Both Defendor and Kick-Ass are marketed as something that they are not. To look at the posters, art, and trailers, each of these movies promise to be light comedies about the bumbling exploits of everyday citizens attempting to live out a comic book fantasy. I mean if you see a commercial with a small child dressed up like a superhero flipping around like a cracked out chimp, you don’t necessarily expect to see this same child beaten within an inch of her life by a grown man, do you? Well, you will.

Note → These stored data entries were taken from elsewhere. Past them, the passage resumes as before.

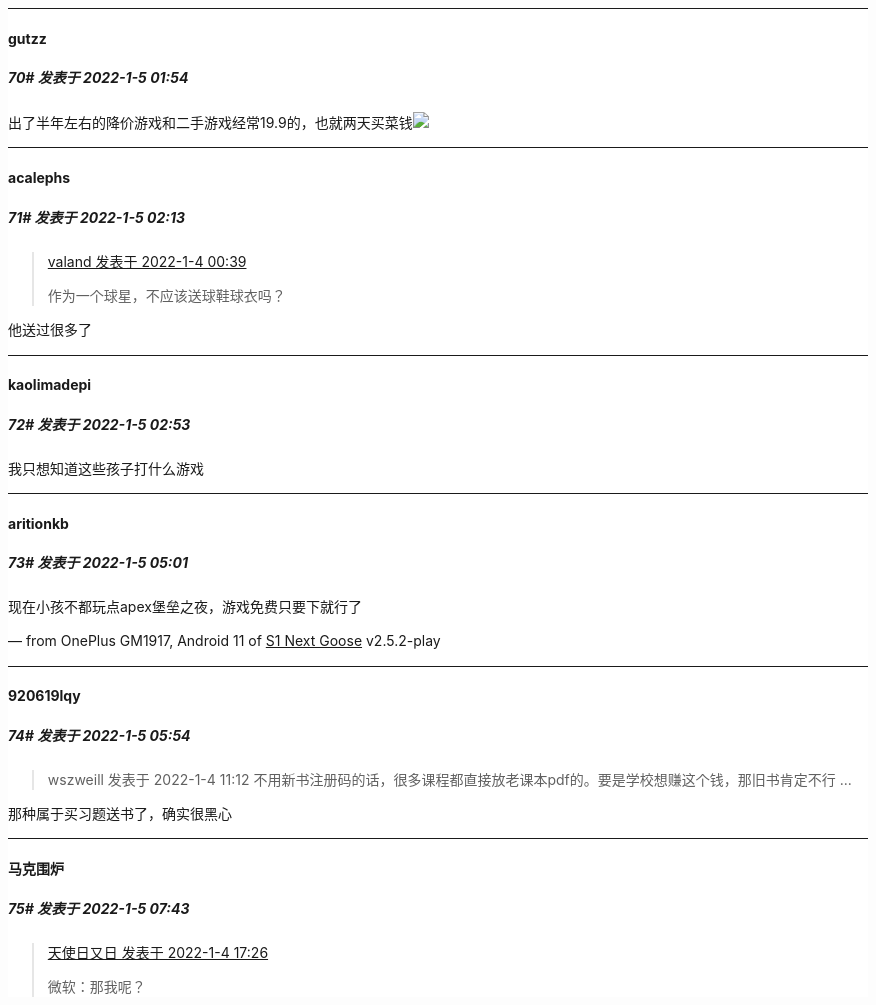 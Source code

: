 *****

####  gutzz  
##### 70#       发表于 2022-1-5 01:54

出了半年左右的降价游戏和二手游戏经常19.9的，也就两天买菜钱<img src="https://static.saraba1st.com/image/smiley/face2017/067.png" referrerpolicy="no-referrer">

*****

####  acalephs  
##### 71#       发表于 2022-1-5 02:13

<blockquote><a href="httphttps://bbs.saraba1st.com/2b/forum.php?mod=redirect&amp;goto=findpost&amp;pid=54160897&amp;ptid=2045692" target="_blank">valand 发表于 2022-1-4 00:39</a>

作为一个球星，不应该送球鞋球衣吗？</blockquote>
他送过很多了

*****

####  kaolimadepi  
##### 72#       发表于 2022-1-5 02:53

我只想知道这些孩子打什么游戏

*****

####  aritionkb  
##### 73#       发表于 2022-1-5 05:01

现在小孩不都玩点apex堡垒之夜，游戏免费只要下就行了

— from OnePlus GM1917, Android 11 of [S1 Next Goose](https://pan.baidu.com/s/1mi43uRm) v2.5.2-play

*****

####  920619lqy  
##### 74#       发表于 2022-1-5 05:54

<blockquote>wszweill 发表于 2022-1-4 11:12
不用新书注册码的话，很多课程都直接放老课本pdf的。要是学校想赚这个钱，那旧书肯定不行 ...</blockquote>
那种属于买习题送书了，确实很黑心



*****

####  马克围炉  
##### 75#       发表于 2022-1-5 07:43

<blockquote><a href="httphttps://bbs.saraba1st.com/2b/forum.php?mod=redirect&amp;goto=findpost&amp;pid=54159909&amp;ptid=2045692" target="_blank">天使日又日 发表于 2022-1-4 17:26</a>

微软：那我呢？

Kick-Ass does provide some laughs and scenes of levity. The scenes with Dave (Kick-Ass in street clothes) and his buddies Marty (Clark Duke) and Todd (Evan Peters) provide some good, shit talking banter. And it is fun to watch Hit-Girl fuck with her father by asking for a doll for her birthday. Defendor on the other hand doesn’t deliver much laughter. It is exactly as depressing as it would be if a mentally handicapped man actually did try to become a costumed crime fighter, befriending a crack smoking prostitute in the process.
Like I said, Kick-Ass isn’t necessarily what it first appeared to be at first glance. Sure, you get a mild-mannered kid (who seems to live in Spider-Man’s hood) who lost his mother to a sudden death. He gets picked on at school and on the streets. He feels lonely, isolated, and powerless, and decides that to fight back. Initially, his attempts to take control of his world prove disastrous, and, despite some internet notoriety that makes him a folk hero, he is largely ineffectual.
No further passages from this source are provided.